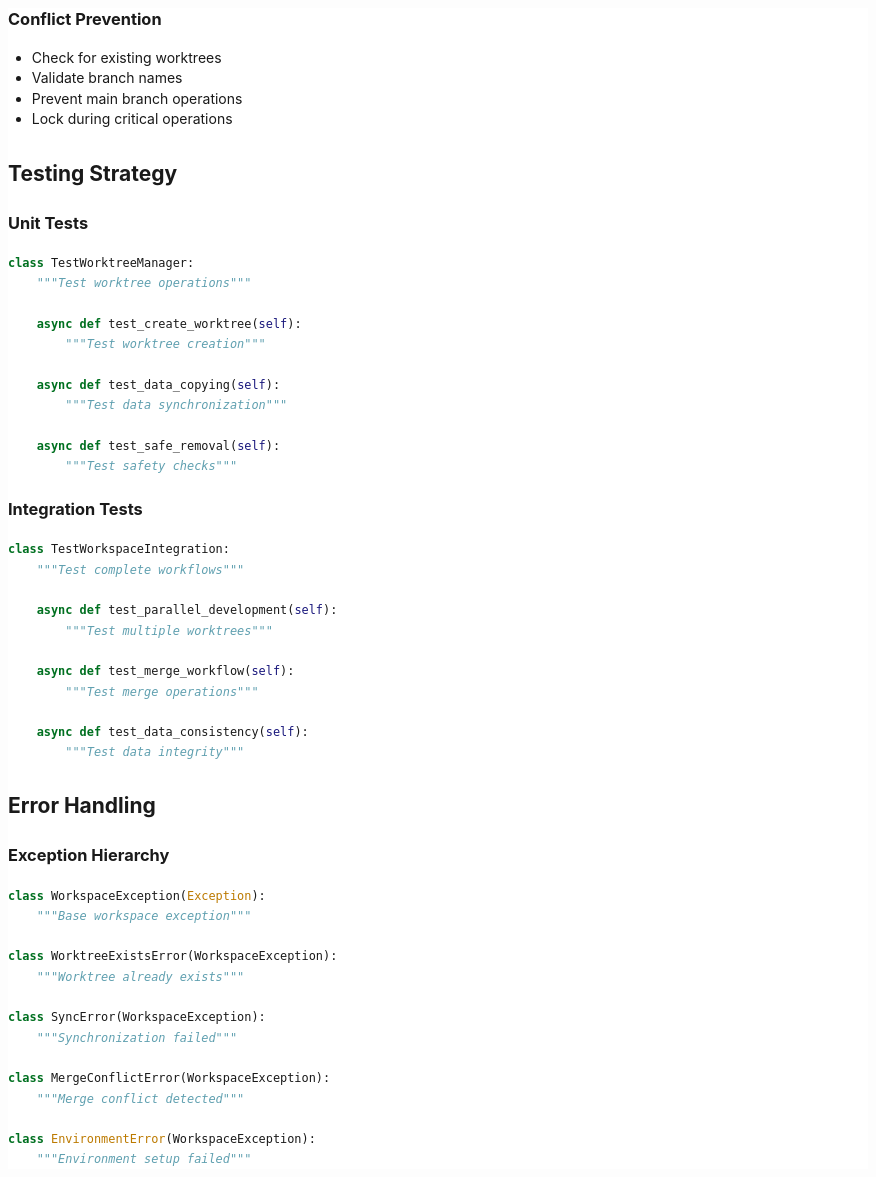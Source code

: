 ### Conflict Prevention

- Check for existing worktrees
- Validate branch names
- Prevent main branch operations
- Lock during critical operations

## Testing Strategy

### Unit Tests

```python
class TestWorktreeManager:
    """Test worktree operations"""

    async def test_create_worktree(self):
        """Test worktree creation"""

    async def test_data_copying(self):
        """Test data synchronization"""

    async def test_safe_removal(self):
        """Test safety checks"""
```

### Integration Tests

```python
class TestWorkspaceIntegration:
    """Test complete workflows"""

    async def test_parallel_development(self):
        """Test multiple worktrees"""

    async def test_merge_workflow(self):
        """Test merge operations"""

    async def test_data_consistency(self):
        """Test data integrity"""
```

## Error Handling

### Exception Hierarchy

```python
class WorkspaceException(Exception):
    """Base workspace exception"""

class WorktreeExistsError(WorkspaceException):
    """Worktree already exists"""

class SyncError(WorkspaceException):
    """Synchronization failed"""

class MergeConflictError(WorkspaceException):
    """Merge conflict detected"""

class EnvironmentError(WorkspaceException):
    """Environment setup failed"""
```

EXERCISE DETAILS. The response must consist solely of the lines from the one with "- Check for existing worktrees" through the end of the listing above, copied exactly; please include the first and the last.

RESULT OF THIS EXERCISE.
- Check for existing worktrees
- Validate branch names
- Prevent main branch operations
- Lock during critical operations

## Testing Strategy

### Unit Tests

```python
class TestWorktreeManager:
    """Test worktree operations"""

    async def test_create_worktree(self):
        """Test worktree creation"""

    async def test_data_copying(self):
        """Test data synchronization"""

    async def test_safe_removal(self):
        """Test safety checks"""
```

### Integration Tests

```python
class TestWorkspaceIntegration:
    """Test complete workflows"""

    async def test_parallel_development(self):
        """Test multiple worktrees"""

    async def test_merge_workflow(self):
        """Test merge operations"""

    async def test_data_consistency(self):
        """Test data integrity"""
```

## Error Handling

### Exception Hierarchy

```python
class WorkspaceException(Exception):
    """Base workspace exception"""

class WorktreeExistsError(WorkspaceException):
    """Worktree already exists"""

class SyncError(WorkspaceException):
    """Synchronization failed"""

class MergeConflictError(WorkspaceException):
    """Merge conflict detected"""

class EnvironmentError(WorkspaceException):
    """Environment setup failed"""
```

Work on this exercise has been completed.